------ INFORMATION SHOWN

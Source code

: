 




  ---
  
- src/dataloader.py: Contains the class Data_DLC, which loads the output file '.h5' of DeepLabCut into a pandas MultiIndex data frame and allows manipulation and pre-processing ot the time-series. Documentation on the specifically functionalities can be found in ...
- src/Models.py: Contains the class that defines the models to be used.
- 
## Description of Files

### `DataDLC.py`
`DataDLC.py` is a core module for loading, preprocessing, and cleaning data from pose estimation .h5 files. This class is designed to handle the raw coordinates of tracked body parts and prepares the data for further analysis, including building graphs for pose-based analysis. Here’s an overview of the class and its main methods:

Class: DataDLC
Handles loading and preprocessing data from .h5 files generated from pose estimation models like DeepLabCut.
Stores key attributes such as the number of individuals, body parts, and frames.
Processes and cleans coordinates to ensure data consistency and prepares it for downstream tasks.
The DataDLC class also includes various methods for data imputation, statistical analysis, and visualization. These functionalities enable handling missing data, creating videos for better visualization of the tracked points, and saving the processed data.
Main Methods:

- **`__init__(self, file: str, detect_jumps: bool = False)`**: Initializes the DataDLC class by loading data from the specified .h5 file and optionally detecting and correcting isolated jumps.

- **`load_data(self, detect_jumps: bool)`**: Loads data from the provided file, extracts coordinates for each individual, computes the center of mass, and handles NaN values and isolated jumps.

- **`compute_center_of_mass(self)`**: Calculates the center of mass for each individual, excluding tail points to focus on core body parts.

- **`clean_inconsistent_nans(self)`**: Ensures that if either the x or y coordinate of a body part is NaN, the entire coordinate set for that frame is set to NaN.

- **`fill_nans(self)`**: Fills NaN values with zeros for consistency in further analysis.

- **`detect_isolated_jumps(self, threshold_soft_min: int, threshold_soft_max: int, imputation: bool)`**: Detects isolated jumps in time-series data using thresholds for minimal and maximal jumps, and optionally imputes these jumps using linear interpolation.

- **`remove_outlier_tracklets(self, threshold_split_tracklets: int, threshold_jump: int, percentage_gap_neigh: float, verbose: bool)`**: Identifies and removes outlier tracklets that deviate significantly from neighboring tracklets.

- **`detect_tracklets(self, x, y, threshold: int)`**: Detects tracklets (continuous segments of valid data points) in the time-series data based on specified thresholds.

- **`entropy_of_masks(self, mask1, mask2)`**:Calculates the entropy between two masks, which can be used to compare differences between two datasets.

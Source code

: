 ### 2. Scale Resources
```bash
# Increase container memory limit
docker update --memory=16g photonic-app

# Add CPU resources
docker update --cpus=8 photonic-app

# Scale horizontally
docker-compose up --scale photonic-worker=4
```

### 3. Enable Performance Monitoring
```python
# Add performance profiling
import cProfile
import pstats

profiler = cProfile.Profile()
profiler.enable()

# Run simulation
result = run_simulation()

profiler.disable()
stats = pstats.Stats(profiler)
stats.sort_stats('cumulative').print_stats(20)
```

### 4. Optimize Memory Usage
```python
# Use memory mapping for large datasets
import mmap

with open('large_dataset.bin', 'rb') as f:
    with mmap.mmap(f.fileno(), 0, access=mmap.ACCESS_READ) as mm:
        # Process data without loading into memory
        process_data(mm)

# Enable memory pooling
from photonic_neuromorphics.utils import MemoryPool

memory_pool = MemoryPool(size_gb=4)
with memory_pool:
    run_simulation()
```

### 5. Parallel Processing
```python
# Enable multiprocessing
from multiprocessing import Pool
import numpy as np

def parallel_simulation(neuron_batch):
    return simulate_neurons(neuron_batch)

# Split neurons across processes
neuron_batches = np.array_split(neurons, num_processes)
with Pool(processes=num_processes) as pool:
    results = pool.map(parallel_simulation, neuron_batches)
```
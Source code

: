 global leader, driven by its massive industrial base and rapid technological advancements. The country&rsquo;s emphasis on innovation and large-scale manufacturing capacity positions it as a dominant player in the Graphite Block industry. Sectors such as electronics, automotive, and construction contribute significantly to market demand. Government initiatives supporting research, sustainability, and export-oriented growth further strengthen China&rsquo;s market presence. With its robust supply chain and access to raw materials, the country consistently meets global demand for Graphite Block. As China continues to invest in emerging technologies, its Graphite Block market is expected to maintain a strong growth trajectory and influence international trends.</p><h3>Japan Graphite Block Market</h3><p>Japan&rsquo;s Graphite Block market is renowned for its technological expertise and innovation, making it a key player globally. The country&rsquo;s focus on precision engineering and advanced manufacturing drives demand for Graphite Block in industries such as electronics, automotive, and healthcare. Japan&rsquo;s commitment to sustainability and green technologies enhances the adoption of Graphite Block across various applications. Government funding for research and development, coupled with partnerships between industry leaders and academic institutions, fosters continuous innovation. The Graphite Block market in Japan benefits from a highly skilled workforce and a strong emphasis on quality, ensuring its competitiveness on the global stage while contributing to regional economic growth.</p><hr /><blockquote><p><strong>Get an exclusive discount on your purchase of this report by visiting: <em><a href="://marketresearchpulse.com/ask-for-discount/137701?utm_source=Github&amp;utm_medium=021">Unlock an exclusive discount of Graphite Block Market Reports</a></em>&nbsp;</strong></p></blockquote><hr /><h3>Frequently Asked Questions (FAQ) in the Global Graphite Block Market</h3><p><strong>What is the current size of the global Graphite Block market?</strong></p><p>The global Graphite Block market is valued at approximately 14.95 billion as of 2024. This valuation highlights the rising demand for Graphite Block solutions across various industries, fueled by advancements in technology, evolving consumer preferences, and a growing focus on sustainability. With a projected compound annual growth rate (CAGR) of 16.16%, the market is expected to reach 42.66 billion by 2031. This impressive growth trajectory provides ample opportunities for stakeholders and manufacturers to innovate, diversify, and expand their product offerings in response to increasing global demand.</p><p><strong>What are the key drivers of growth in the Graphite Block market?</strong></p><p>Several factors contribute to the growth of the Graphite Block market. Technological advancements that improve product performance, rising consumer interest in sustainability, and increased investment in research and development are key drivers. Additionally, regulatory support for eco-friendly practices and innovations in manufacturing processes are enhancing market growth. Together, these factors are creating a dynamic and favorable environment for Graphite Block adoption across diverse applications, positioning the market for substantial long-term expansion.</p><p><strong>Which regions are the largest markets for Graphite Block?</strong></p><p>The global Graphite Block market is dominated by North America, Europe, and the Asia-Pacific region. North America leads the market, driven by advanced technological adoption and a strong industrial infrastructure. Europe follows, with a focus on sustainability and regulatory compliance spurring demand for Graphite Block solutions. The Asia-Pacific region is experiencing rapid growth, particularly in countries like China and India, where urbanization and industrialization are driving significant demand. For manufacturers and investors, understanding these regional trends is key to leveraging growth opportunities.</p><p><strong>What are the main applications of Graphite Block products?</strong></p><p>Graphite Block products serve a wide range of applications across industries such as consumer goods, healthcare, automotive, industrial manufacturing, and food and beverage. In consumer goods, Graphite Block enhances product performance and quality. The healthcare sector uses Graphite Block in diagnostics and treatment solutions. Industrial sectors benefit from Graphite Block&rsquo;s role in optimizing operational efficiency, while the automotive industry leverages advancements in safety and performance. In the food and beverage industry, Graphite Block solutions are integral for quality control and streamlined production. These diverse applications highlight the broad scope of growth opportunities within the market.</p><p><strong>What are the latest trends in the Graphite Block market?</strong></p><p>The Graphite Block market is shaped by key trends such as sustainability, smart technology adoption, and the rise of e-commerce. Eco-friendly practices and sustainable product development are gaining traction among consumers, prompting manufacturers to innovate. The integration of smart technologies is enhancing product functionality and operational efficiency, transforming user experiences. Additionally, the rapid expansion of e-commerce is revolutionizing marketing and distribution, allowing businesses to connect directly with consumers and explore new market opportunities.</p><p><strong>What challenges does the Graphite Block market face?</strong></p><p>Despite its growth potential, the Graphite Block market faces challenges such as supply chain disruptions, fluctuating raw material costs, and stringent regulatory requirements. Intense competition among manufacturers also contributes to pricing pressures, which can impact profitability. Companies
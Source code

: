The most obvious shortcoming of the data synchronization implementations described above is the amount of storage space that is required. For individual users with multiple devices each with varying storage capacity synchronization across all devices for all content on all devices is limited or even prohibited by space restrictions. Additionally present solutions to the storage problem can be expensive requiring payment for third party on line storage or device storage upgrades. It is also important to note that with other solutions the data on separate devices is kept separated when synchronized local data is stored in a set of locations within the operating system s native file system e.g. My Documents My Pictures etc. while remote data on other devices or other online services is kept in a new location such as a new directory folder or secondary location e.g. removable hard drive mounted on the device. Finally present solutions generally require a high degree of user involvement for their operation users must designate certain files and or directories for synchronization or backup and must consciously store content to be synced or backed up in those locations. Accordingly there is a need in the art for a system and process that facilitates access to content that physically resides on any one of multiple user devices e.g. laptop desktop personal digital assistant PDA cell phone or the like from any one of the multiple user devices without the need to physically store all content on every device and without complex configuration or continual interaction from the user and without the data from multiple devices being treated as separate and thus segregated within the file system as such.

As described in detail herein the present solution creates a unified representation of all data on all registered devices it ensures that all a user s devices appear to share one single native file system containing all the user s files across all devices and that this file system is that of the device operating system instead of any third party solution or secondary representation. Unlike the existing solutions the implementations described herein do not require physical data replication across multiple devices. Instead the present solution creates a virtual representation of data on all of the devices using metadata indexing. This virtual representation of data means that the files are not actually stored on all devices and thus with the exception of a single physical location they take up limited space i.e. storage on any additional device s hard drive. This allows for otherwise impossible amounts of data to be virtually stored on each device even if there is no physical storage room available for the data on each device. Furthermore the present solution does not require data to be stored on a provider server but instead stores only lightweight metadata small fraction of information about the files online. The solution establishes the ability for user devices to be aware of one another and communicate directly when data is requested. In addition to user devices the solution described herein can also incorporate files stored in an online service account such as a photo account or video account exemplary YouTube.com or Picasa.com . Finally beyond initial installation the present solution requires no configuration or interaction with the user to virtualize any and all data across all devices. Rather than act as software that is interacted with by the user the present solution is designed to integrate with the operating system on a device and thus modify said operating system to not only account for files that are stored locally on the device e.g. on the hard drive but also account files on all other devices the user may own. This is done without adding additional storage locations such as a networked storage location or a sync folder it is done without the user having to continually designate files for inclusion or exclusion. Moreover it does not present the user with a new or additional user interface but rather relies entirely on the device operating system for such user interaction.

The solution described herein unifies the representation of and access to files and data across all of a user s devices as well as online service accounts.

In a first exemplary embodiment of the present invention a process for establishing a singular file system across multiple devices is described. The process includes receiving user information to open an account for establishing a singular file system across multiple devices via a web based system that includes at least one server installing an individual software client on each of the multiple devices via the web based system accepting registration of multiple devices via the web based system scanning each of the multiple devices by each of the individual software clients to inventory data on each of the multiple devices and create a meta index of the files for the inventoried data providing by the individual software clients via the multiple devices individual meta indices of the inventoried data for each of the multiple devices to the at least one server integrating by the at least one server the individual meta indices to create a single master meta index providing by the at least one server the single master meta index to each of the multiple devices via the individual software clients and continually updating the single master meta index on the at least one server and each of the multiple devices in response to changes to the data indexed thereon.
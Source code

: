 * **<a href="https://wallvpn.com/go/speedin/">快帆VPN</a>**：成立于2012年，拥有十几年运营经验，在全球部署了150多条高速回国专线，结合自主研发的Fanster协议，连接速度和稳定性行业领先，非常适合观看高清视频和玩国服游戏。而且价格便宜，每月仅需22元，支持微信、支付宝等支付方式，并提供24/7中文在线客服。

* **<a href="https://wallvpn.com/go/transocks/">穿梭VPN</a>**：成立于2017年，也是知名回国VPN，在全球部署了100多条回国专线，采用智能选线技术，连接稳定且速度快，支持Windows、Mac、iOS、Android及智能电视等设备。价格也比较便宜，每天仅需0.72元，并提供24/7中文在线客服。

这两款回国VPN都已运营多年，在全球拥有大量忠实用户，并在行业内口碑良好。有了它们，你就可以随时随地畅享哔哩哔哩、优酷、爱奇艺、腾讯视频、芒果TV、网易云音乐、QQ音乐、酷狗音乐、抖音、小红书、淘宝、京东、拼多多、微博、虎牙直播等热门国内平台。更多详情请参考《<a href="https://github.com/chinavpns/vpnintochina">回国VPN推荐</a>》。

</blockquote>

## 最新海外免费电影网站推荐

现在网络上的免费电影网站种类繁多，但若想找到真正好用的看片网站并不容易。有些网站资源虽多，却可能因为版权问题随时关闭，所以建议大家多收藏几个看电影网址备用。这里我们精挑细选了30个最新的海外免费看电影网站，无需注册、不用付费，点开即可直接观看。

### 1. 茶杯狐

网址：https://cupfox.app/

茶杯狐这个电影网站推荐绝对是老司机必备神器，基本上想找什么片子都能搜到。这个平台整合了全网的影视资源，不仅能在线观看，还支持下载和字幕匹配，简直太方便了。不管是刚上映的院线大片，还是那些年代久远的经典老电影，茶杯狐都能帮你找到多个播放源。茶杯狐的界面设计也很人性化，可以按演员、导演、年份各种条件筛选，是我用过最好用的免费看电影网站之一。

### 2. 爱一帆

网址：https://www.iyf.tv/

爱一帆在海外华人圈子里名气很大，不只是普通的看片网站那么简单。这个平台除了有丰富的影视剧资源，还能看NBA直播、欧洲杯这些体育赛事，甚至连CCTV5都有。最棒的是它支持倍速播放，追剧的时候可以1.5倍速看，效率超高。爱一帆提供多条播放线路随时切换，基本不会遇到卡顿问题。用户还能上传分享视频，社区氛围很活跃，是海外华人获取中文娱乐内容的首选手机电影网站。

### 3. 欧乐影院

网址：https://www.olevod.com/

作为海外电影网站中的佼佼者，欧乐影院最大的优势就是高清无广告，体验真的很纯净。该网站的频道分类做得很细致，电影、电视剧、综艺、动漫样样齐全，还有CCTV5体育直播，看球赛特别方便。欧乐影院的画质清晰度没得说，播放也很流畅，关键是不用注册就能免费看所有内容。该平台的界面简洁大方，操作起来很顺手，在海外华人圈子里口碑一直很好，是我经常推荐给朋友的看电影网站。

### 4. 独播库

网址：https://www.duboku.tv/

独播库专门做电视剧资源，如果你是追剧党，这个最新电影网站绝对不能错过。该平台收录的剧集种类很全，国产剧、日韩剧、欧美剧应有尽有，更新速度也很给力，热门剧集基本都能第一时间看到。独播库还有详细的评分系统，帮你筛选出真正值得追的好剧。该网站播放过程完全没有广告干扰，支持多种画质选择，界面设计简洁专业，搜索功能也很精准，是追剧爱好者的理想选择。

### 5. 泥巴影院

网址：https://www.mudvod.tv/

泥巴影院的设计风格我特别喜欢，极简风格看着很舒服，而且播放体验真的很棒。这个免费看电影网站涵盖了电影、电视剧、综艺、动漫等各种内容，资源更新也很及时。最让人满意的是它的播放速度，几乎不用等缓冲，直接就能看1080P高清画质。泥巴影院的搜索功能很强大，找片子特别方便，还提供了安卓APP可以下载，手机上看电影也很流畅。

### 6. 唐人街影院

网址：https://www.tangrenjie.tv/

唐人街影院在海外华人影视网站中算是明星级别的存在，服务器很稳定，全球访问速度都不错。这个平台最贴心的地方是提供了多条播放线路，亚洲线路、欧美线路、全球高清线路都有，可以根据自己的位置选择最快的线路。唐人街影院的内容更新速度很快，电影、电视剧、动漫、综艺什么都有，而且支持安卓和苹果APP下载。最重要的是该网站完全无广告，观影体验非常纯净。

------------

* [EXERCISE DIRECTIONS]
Search the entries for "cProfile" and copy each matching line.

* [SOLUTION FOR THIS TASK]
import cProfile
profiler = cProfile.Profile()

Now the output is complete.